В газовом свете выбритые черепа отливали синевой, поблескивали шрамики - то ли домашних побоев, то ли уличных драк. Представители Заводского района заранее обрились под ноль-ноль, а с челкой впереди щербато улыбался Мессер. Не самый из них накачанный, но самый выразительный. Джинсы, черная рубашка, на шее - сыромятно подтянутый к ключицам - Железный крест.
- Привет, Аленка! Чего вы приуныли, билетов нет? Сейчас билеты будут! У нас закуплен целый ряд.

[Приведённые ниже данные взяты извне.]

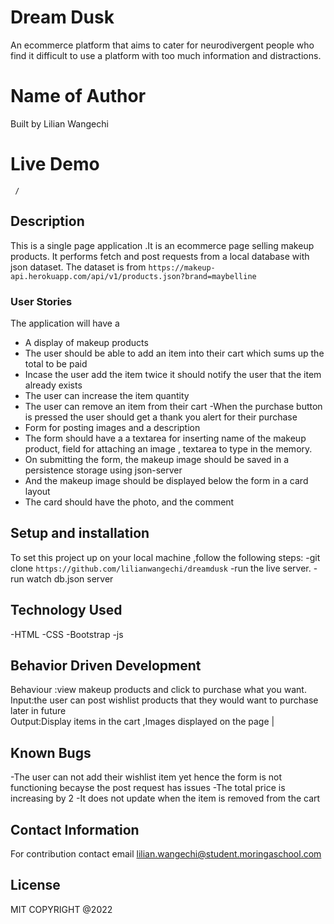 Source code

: # Dream Dusk
An ecommerce platform that aims to cater for neurodivergent people who find it difficult to use a platform with too much information and distractions.
# Name of Author
Built by Lilian Wangechi

# Live Demo
` /`

## Description
This is a single page application .It is an ecommerce page selling makeup products.
It performs fetch and post requests from a local database with json dataset.
The dataset is from `https://makeup-api.herokuapp.com/api/v1/products.json?brand=maybelline `
### User Stories
The application will have a 
- A display of makeup products
- The user should be able to add an item into their cart which sums up the total to be paid
- Incase the user add the item twice it should notify the user that the item already exists
- The user can increase the item quantity
- The user can remove an item from their cart
-When the purchase button is pressed the user should get a thank you alert for their purchase
- Form for posting images and a description
- The form should have a a textarea for inserting name of the makeup product, field for attaching an image ,  textarea to type in the memory.
- On submitting the form, the makeup image should be saved in a persistence storage using json-server
- And the makeup image should be displayed below the form in a card layout
- The card should have the photo, and the comment


## Setup and installation
To set this project up on your local machine ,follow the following steps:
-git clone `https://github.com/lilianwangechi/dreamdusk`
-run the live server. 
-run watch db.json server

## Technology Used
-HTML
-CSS
-Bootstrap
-js
## Behavior Driven Development
Behaviour :view makeup products and click to purchase what you want.           
Input:the user can post wishlist products that they would want to purchase later in future      
Output:Display items in the cart ,Images displayed on the page          |
 
 
## Known Bugs
-The user can not add their wishlist item yet hence the form is not functioning becayse the post request has issues
-The total price is increasing by 2
-It does not update when the item is removed from the cart


## Contact Information
For contribution contact email lilian.wangechi@student.moringaschool.com


## License
MIT
COPYRIGHT @2022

- Мы не в кино, - нашлась Алёна. - Другая программа.
- Последний ряд закуплен. Последний! Куда ты его тащишь?
- В гастроном. Закроется.
- У нас рюкзак поддачи! Идем, ребята! ДЕФА-фильм? Ну как хотите... Эй! - догнал. - А на природу когда? А то мне эти асфальтовые джунгли... Постреляем.
- Из чего?
- А вот увидишь.
- Ладно. Созвонимся, - и Александр легко касается сердцевины Креста. Снял бы, право.
- Ты что, Сашок? Двадцатое апреля? - Повернувшись к ребятам, Мессер выбросил руку. - Хайль Гитлер!
Плечи бритоголовых так и хрустнули:
- Зиг хайль!
* * *
Он еще спал, когда она позвонила в полной истерике. Там на асфальте кровь. Черемуха и кровь. Идем, мы тоже наломаем...
- Какая кровь? О чем ты?
- Юлика застрелили!
- Какого Юлика?
- Ну, Мессера. Там... Прямо перед "Детским"...
Он слушает рыданья.
- Кто?
- Мусор какой-то. Ветераном оказался...
* * *
Заведение на углу Коммунистической и Красной постепенно превращается в шалман. Напивается он так, что выйти без ее помощи не может. Он видит их сразу в красноватом свете вывески. "А-а, - приветствовал он их, опознав в табачном дыму при возвращении из сортира. - Опора режима? С одного удара убиваем? А если мы отменим смертную казнь?"
Все трое отталкиваются навстречу ему от барьера уличного ограждения.
Неожиданно для себя, пропившего реакцию, он уходит от первого удара.
Что наполняет безумной радостью.
- Что? - кричит он. - Смертники перевелись?
Неизвестно от кого, но сзади такой удар, что все взрывается. Тормозя, он свозит ладони. Пытается вскочить, но высоты набрать не успевает, получая под ребра. Он отбивается руками, одновременно пытаясь защитить бока.
- На помощь! Убивают!
Кричит она, он удивляется. Кого? Меня?
Свет гаснет от удара анфас.
Колено над ним, выдавливаясь из нейлона, пялится незряче, как слепой циклоп.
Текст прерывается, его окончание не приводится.